Facing November 1 with Fear and Strength
Standing with our residents, so Hope and Stability remain within reach.
It has been a little while since I last wrote. That is not from lack of care or lack of stories. Services for the recently housed, those still unhoused, and neighbors living right at the edge have been under serious attack. In moments like this, my obligation is to those with whom we walk first before anything. To keep people fed, safe, supported, and connected. Writing comes second.
I’m writing now because we are entering a critical moment here at the Hotel Cecil. There is real hope in this building. My work — our work — has shown that time and again. There is also real concern if that hope is not supported. The button below allows you to help directly. You can also donate by Venmo if that is more convenient. If you can, I hope you will. Please stick with me to the end. All of us at the Hotel Cecil appreciate it.
Healing starts at home
Every Wednesday, my friends Jill and Andy facilitate a support group on the mezzanine. This little space carries history. The very first public AA meeting in Los Angeles took place right there in June 1940 and that legacy of courage and recovery is still present.
I stay out of the room intentionally. People open up more freely without a chaplain present. That privacy is an act of trust. Jill and Andy bring deep experience in healing spaces, offering residents a chance to name what hurts, what gives them hope, and what they are fighting through right now.
The group doesn’t have a curriculum or a theme. It is simply a safe place to breathe. People come in carrying fear, grief, trauma, hope, and sometimes all of that at once. They talk through what’s burning a hole in their hearts. They find connection where isolation once prevailed. Week after week, walls come down a little more. We celebrate every voice especially the small voice not yet heard, and every person who walks in the door.
This is slow, sacred work. Healing rarely happens in a straight line.
Some of our residents talk. Some just sit among others, rather than being alone with their pain. Week by week, they are building a community many said was impossible here. At this writing, the group is small. We are seeking ways to promote the group in the building. Perhaps custom door hangers? If there is a generous soul out there who will donate about 300 door hangers, we would be grateful.
With all the programs we have started at the Hotel Cecil, we see results. Police calls to the building are down nearly 80 percent compared to two years ago. Residents are helping each other resolve conflict, avoid crisis, and maintain dignity. The community is choosing stability. That deserves support.
Jacob, Choices and Commitment
I’ve written about Jacob several times. He has been bouncing between treatment programs for just about 6 months now, never long enough to build a foundation. I’ve been working with court who sentenced him to treatment to get him the help that will be best for him. When he is not in a program, he couch surfs wherever he can. Recently, he has gone silent again.
When you make choices from a wounded or addicted place, the decisions that come out are wounded too. That is exactly what I am seeing with Jacob.
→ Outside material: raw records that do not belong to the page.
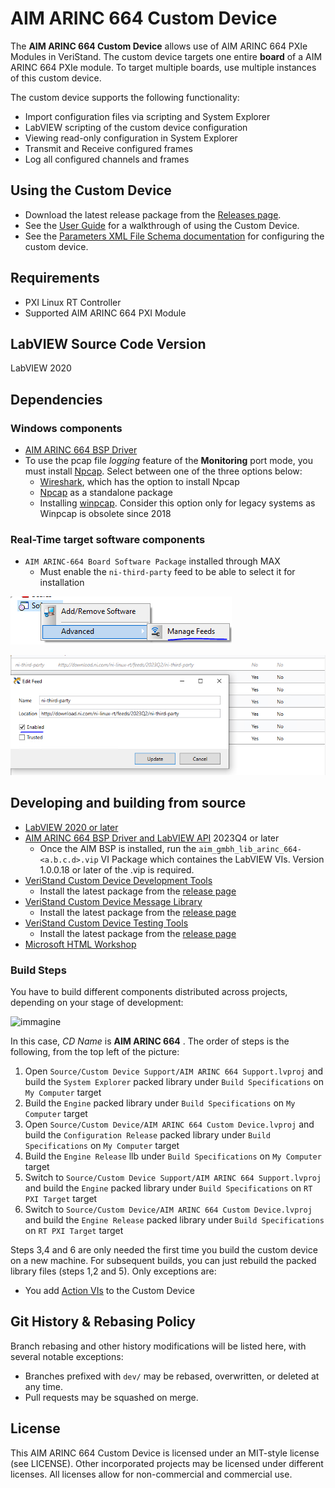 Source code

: # AIM ARINC 664 Custom Device

The **AIM ARINC 664 Custom Device** allows use of AIM ARINC 664 PXIe Modules in VeriStand. The custom device targets one entire **board** of a AIM ARINC 664 PXIe module. To target multiple boards, use multiple instances of this custom device.

The custom device supports the following functionality:
- Import configuration files via scripting and System Explorer
- LabVIEW scripting of the custom device configuration
- Viewing read-only configuration in System Explorer
- Transmit and Receive configured frames
- Log all configured channels and frames

## Using the Custom Device

- Download the latest release package from the [Releases page](https://www.ni.com/en/support/downloads/software-products/download.aim-arinc-664-driver.html#494504).
- See the [User Guide](Docs/User%20Guide/User%20Guide.md) for a walkthrough of using the Custom Device.
- See the [Parameters XML File Schema documentation](Docs/Parameters%20XML%20File/Parameters%20XML%20File.md) for configuring the custom device.

## Requirements

- PXI Linux RT Controller
- Supported AIM ARINC 664 PXI Module

## LabVIEW Source Code Version

LabVIEW 2020

## Dependencies

### Windows components
- [AIM ARINC 664 BSP Driver](https://www.ni.com/en/support/downloads/software-products/download.aim-arinc-664-driver.html#494504)
- To use the pcap file *logging* feature of the **Monitoring** port mode, you must install [Npcap](https://npcap.com/). Select between one of the three options below:
  - [Wireshark](https://www.wireshark.org/download.html), which has the option to install Npcap
  - [Npcap](https://npcap.com/#download) as a standalone package
  - Installing [winpcap](https://www.winpcap.org/). Consider this option only for legacy systems as Winpcap is obsolete since 2018

### Real-Time target software components

- `AIM ARINC-664 Board Software Package` installed through MAX
  - Must enable the `ni-third-party` feed to be able to select it for installation

![Edit feeds](Docs/User%20Guide/Screenshots/max_manage_feeds.PNG)

![Enable 3rd party](Docs/User%20Guide/Screenshots/max_enable_3rdParty.PNG)


## Developing and building from source

- [LabVIEW 2020 or later](https://www.ni.com/en-us/support/downloads/software-products/download.labview.html)
- [AIM ARINC 664 BSP Driver and LabVIEW API](https://www.ni.com/en/support/downloads/software-products/download.aim-arinc-664-driver.html#494504) 2023Q4 or later
  - Once the AIM BSP is installed, run the `aim_gmbh_lib_arinc_664-<a.b.c.d>.vip` VI Package which containes the LabVIEW VIs. Version 1.0.0.18 or later of the .vip is required.
- [VeriStand Custom Device Development Tools](https://github.com/ni/niveristand-custom-device-development-tools)
  - Install the latest package from the [release page](https://github.com/ni/niveristand-custom-device-development-tools/releases)
- [VeriStand Custom Device Message Library](https://github.com/ni/niveristand-custom-device-message-library)
  - Install the latest package from the [release page](https://github.com/ni/niveristand-custom-device-message-library/releases)
- [VeriStand Custom Device Testing Tools](https://github.com/ni/niveristand-custom-device-testing-tools)
  - Install the latest package from the [release page](https://github.com/ni/niveristand-custom-device-testing-tools/releases)
- [Microsoft HTML Workshop](https://learn.microsoft.com/en-us/previous-versions/windows/desktop/htmlhelp/microsoft-html-help-downloads )

### Build Steps
You have to build different components distributed across projects, depending on your stage of development:

<img width="720" height="622" alt="immagine" src="https://github.com/user-attachments/assets/f5787467-155f-4a50-855d-5a5c559ca296" />

In this case, *CD Name* is **AIM ARINC 664** . The order of steps is the following, from the top left of the picture:

1. Open `Source/Custom Device Support/AIM ARINC 664 Support.lvproj` and build the `System Explorer` packed library under `Build Specifications` on `My Computer` target
2. Build the `Engine` packed library under `Build Specifications` on `My Computer` target
3. Open `Source/Custom Device/AIM ARINC 664 Custom Device.lvproj` and build the `Configuration Release` packed library under `Build Specifications` on `My Computer` target
4. Build the `Engine Release` llb under `Build Specifications` on `My Computer` target
5. Switch to `Source/Custom Device Support/AIM ARINC 664 Support.lvproj` and build the `Engine` packed library under `Build Specifications` on `RT PXI Target` target
6. Switch to `Source/Custom Device/AIM ARINC 664 Custom Device.lvproj` and build the `Engine Release` packed library under `Build Specifications` on `RT PXI Target` target

Steps 3,4 and 6 are only needed the first time you build the custom device on a new machine. For subsequent builds, you can just rebuild the packed library files (steps 1,2 and 5). Only exceptions are:
- You add [Action VIs](https://www.ni.com/docs/en-US/bundle/veristand/page/custom-device-action-vi-template.html?srsltid=AfmBOooNJ2NO2Wu3Gslnr1jqdceqiQj8si-yX9SNA_OZQWktCNjqZ9h-) to the Custom Device

## Git History & Rebasing Policy

Branch rebasing and other history modifications will be listed here, with several notable exceptions:
- Branches prefixed with `dev/` may be rebased, overwritten, or deleted at any time.
- Pull requests may be squashed on merge.

## License

This AIM ARINC 664 Custom Device is licensed under an MIT-style license (see LICENSE). Other incorporated projects may be licensed under different licenses. All licenses allow for non-commercial and commercial use.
I do not agree with every choice he makes. I do believe he deserves someone who will not give up on him. I’m also concerned that the system is offering narrow, temporary pathways disguised as “help.” The broad systems that are in place are severely damaged and pigeonhole people rather than offer mindful and meaningful help.
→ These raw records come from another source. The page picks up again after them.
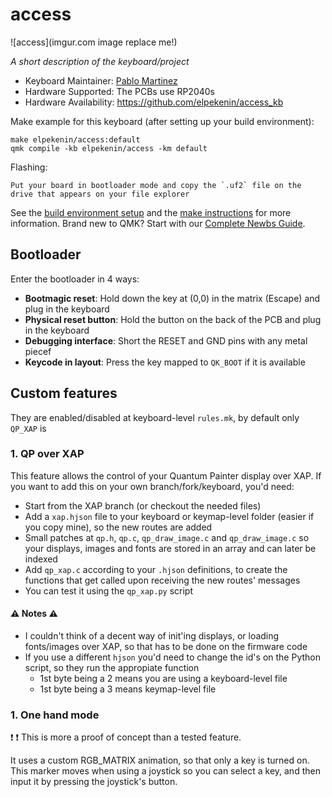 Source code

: # access

![access](imgur.com image replace me!)

*A short description of the keyboard/project*

* Keyboard Maintainer: [Pablo Martinez](https://github.com/elpekenin)
* Hardware Supported: The PCBs use RP2040s 
* Hardware Availability: https://github.com/elpekenin/access_kb

Make example for this keyboard (after setting up your build environment):
    
    make elpekenin/access:default
    qmk compile -kb elpekenin/access -km default

Flashing:

    Put your board in bootloader mode and copy the `.uf2` file on the drive that appears on your file explorer

See the [build environment setup](https://docs.qmk.fm/#/getting_started_build_tools) and the [make instructions](https://docs.qmk.fm/#/getting_started_make_guide) for more information. Brand new to QMK? Start with our [Complete Newbs Guide](https://docs.qmk.fm/#/newbs).

## Bootloader

Enter the bootloader in 4 ways:

* **Bootmagic reset**: Hold down the key at (0,0) in the matrix (Escape) and plug in the keyboard
* **Physical reset button**: Hold the button on the back of the PCB and plug in the keyboard
* **Debugging interface**: Short the RESET and GND pins with any metal piecef
* **Keycode in layout**: Press the key mapped to `QK_BOOT` if it is available

## Custom features
They are enabled/disabled at keyboard-level `rules.mk`, by default only `QP_XAP` is
### 1. QP over XAP
This feature allows the control of your Quantum Painter display over XAP.
If you want to add this on your own branch/fork/keyboard, you'd need:
- Start from the XAP branch (or checkout the needed files)
- Add a `xap.hjson` file to your keyboard or keymap-level folder (easier if you copy mine), so the new routes are added
- Small patches at `qp.h`, `qp.c`, `qp_draw_image.c` and `qp_draw_image.c` so your displays, images and fonts are stored in an array and can later be indexed
- Add `qp_xap.c` according to your `.hjson` definitions, to create the functions that get called upon receiving the new routes' messages
- You can test it using the `qp_xap.py` script

#### :warning:  Notes :warning: 
- I couldn't think of a decent way of init'ing displays, or loading fonts/images over XAP, so that has to be done on the firmware code
- If you use a different `hjson` you'd need to change the id's on the Python script, so they run the appropiate function
    - 1st byte being a 2 means you are using a keyboard-level file
    - 1st byte being a 3 means keymap-level file

### 1. One hand mode
:exclamation: :exclamation: This is more a proof of concept than a tested feature.

It uses a custom RGB_MATRIX animation, so that only a key is turned on. This marker moves when using a joystick so you can select a key, and then input it by pressing the joystick's button.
Jacob’s dignity does not evaporate when he struggles. His humanity is not conditional on perfect decisions. I will keep advocating for him, and for everyone who is caught in that same exhausting cycle.
The Coming Storm
On November 1, federal SNAP benefits are being cut off for millions. Nearly every resident at the Cecil depends on those modest benefits — about $200 a month — to survive. Losing them means hunger. It means relapse risk. It means people being forced into dangerous choices.
At the same time, government rental assistance and community-engagement funds have dried up, amplified now because of the government shut-down. The very safety nets that helped people move indoors are being pulled back. Without intervention, individuals we fought to stabilize are at risk of being pushed right back outside.
We cannot allow that.
The Line in the Sand
Housing is not simply giving someone a key. It is ensuring that key keeps working. It is ensuring that person can eat. It is ensuring that a community that has fought so hard for dignity does not lose it because the money ran out.
So here is the ask:
If you can give financially, your gift becomes groceries, hygiene essentials, and community support right away.
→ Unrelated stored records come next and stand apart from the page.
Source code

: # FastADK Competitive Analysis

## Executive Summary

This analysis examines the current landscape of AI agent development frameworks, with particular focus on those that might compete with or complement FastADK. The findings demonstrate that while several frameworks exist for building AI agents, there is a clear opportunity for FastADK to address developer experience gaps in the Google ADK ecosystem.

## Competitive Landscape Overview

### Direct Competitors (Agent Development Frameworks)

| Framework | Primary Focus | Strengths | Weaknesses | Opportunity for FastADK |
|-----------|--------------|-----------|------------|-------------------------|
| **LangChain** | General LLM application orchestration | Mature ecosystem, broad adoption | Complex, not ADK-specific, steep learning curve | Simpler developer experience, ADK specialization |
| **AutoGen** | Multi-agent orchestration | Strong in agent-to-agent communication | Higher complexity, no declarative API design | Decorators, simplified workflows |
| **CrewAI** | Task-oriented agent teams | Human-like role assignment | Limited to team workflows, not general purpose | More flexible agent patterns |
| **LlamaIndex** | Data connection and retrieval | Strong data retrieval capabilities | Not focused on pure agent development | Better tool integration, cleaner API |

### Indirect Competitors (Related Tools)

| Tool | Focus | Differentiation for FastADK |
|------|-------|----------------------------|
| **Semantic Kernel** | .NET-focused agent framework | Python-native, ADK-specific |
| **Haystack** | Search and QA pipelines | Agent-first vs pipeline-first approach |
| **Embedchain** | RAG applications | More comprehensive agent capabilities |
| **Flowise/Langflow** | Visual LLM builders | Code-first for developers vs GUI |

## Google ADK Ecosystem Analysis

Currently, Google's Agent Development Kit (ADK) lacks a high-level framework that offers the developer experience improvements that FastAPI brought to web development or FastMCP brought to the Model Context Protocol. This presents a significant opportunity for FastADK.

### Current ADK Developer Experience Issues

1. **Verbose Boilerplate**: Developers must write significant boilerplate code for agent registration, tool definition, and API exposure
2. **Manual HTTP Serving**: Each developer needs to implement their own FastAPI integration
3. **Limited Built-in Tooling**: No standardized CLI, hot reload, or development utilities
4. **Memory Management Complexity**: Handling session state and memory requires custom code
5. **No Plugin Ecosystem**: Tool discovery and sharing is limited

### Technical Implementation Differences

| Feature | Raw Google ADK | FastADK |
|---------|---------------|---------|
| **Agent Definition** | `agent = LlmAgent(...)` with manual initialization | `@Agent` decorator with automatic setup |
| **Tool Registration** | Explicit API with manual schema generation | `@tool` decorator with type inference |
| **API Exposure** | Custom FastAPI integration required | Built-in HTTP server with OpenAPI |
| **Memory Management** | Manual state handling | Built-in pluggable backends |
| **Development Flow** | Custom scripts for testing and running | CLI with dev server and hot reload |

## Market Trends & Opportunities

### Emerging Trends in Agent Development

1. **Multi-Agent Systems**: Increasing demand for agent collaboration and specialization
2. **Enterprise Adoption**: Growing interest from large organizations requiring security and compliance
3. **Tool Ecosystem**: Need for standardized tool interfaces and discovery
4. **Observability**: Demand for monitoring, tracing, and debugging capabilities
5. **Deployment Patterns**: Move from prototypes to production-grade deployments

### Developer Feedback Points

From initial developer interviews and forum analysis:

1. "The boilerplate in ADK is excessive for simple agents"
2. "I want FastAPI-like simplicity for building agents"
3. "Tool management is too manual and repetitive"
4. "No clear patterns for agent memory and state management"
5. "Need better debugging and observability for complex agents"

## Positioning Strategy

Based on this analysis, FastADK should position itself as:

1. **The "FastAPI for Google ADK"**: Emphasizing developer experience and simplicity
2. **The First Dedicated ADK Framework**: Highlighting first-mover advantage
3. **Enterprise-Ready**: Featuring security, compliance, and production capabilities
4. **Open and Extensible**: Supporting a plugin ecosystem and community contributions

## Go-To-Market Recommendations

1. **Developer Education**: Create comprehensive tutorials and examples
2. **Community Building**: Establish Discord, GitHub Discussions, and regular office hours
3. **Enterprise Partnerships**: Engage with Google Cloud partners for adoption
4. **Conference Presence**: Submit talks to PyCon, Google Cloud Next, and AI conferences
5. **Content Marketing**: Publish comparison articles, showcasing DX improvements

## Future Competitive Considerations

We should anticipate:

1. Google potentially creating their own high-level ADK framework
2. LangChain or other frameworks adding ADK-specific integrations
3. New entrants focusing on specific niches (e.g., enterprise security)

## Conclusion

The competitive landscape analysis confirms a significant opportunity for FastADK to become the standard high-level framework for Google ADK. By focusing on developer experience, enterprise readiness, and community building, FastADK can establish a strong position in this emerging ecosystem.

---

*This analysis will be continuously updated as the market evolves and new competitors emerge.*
If you can share this message, please help spread the word.
If you can hold us in prayer or speak up where you are, that strength matters too. Stay tuned here for information about prayer vigils and walks being planned.
We can also accept donations of shelf-stable food. Health choices are preferred but in these lean times, we welcome everything!
There is real hope here. It lives in the people who show up to group on the mezzanine. It lives in the 80 percent drop in crisis calls. It lives in Jacob’s continued struggle toward something better. It lives in every single resident who refuses to give up.
And it lives in you.
Thank you for not looking away. Thank you for believing in the worth of every single person who calls the Cecil home.